Police Chief Robert Almada told the council that a conference room has been removed, the size of an investigation room was reduced, and intensive tactics training will no longer have its own space, but will take place in the gym.
“It’s not ideal, but it will work,” he said.
One area of the new building that could not be sacrificed was the size of the evidence holding room, Almada said.
Lacey is the largest city in the county and is likely to stay that way, so the city is going to attract more crime, Almada said. Criminal cases are taking more time and evidence retention is needed longer, he said.
“There has to be additional capacity to be prepared for that,” he said.
The other part of the cost equation: The construction industry is facing what Principal Valdez referred to as “hyper-escalating costs” since the end of the pandemic. Initially those costs, driven higher by supply chain problems, were rising 10 percent a quarter.

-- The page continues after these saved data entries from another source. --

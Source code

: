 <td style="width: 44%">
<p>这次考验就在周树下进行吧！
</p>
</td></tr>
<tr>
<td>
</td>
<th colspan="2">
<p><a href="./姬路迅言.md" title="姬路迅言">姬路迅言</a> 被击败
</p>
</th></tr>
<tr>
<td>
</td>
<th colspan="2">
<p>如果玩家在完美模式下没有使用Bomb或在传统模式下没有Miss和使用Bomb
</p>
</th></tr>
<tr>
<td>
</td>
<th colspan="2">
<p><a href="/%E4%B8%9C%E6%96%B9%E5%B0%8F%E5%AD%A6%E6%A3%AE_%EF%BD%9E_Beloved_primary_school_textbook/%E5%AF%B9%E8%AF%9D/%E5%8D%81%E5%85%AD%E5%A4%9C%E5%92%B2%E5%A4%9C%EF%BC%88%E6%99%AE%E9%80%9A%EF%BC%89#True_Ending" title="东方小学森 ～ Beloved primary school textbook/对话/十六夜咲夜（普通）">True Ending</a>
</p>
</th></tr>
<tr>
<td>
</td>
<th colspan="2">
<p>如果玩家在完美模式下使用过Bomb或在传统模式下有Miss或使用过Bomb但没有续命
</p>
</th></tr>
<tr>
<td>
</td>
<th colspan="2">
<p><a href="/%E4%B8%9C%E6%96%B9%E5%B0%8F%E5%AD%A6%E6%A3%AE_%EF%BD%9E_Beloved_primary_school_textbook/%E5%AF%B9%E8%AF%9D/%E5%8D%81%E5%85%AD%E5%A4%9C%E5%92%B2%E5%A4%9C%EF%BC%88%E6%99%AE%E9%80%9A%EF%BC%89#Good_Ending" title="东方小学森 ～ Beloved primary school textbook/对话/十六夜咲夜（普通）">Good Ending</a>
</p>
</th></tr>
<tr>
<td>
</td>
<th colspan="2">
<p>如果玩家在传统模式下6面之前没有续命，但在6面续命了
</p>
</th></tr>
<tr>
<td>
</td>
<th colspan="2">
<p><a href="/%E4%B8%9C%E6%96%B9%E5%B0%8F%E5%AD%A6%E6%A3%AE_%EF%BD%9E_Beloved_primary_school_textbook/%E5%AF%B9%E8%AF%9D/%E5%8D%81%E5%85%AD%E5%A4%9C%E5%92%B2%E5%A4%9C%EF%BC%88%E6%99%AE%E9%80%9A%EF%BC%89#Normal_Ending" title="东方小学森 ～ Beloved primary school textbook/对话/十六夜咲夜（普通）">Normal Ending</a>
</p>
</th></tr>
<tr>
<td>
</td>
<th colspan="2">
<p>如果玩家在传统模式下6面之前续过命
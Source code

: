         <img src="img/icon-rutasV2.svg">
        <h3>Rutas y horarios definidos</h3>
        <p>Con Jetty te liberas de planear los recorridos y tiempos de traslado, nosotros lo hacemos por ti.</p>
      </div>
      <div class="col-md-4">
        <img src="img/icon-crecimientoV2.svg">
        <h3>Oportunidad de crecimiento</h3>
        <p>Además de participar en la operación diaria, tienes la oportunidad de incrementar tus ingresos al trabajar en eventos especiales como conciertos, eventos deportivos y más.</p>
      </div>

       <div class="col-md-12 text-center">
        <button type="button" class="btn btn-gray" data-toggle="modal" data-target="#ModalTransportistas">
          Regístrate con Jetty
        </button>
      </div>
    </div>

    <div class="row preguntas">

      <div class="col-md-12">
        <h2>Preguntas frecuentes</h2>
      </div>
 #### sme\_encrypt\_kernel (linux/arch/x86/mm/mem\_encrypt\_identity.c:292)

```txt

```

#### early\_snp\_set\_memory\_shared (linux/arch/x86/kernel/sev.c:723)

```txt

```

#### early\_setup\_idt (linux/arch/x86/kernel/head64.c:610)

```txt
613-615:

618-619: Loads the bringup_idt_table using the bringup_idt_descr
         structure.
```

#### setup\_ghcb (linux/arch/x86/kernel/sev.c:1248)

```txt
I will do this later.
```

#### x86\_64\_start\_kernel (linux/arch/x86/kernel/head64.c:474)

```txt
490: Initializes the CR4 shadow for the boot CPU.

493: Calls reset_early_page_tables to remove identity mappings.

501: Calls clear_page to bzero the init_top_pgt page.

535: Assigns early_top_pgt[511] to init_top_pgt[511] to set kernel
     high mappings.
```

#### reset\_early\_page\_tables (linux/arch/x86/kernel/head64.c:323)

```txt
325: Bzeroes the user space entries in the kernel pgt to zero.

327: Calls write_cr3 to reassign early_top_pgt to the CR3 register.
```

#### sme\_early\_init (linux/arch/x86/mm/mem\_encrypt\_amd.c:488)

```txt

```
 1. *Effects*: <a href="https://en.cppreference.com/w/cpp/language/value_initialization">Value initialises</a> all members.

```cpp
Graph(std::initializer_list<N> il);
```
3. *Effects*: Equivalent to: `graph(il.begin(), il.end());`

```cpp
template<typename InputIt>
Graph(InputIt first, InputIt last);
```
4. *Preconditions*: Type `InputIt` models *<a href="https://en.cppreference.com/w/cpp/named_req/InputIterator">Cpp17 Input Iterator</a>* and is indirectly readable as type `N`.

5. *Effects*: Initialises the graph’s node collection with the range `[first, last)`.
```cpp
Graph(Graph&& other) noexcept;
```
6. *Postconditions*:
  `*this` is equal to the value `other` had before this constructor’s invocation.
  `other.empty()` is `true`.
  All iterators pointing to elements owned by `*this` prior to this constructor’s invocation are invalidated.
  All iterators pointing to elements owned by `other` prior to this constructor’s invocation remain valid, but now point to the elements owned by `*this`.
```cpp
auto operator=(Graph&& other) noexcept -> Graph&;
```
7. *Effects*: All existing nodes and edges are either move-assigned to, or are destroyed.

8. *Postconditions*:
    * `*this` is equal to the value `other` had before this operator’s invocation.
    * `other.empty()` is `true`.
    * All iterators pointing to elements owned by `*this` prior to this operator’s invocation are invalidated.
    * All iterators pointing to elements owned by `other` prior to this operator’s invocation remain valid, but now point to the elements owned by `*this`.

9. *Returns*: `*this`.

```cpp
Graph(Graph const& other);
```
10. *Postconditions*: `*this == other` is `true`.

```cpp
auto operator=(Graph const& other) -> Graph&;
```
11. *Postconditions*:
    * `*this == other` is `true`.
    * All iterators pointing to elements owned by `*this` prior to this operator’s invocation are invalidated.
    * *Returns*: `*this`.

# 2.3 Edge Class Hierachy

The rate of increase isn’t that high now, but construction costs are still rising 5-6 percent a year, he said.
Council member Lenny Greenstein questioned if it even makes sense to shoot for a smaller building if the police department has to expand in the future at a greater cost.
“This should be a 20-25 year building with no expansion,” Chief Almada said.
After the council heard the estimates, Finance Director Woo’s explained the payment plan.
Despite the rising costs, the city remains set on paying for the building without going to voters to ask for a property tax increase to fund bonds.
Instead, the city’s plan is to use a combination of bonds, real estate excise taxes, federal COVID-19 relief funds and reserves to pay for the project. That has been the city’s plan all along, although at the $61.5 million level, the city will draw more heavily on general fund reserves, Woo said.
Construction of the new police station is expected to begin the first quarter of 2024 and last 20 months.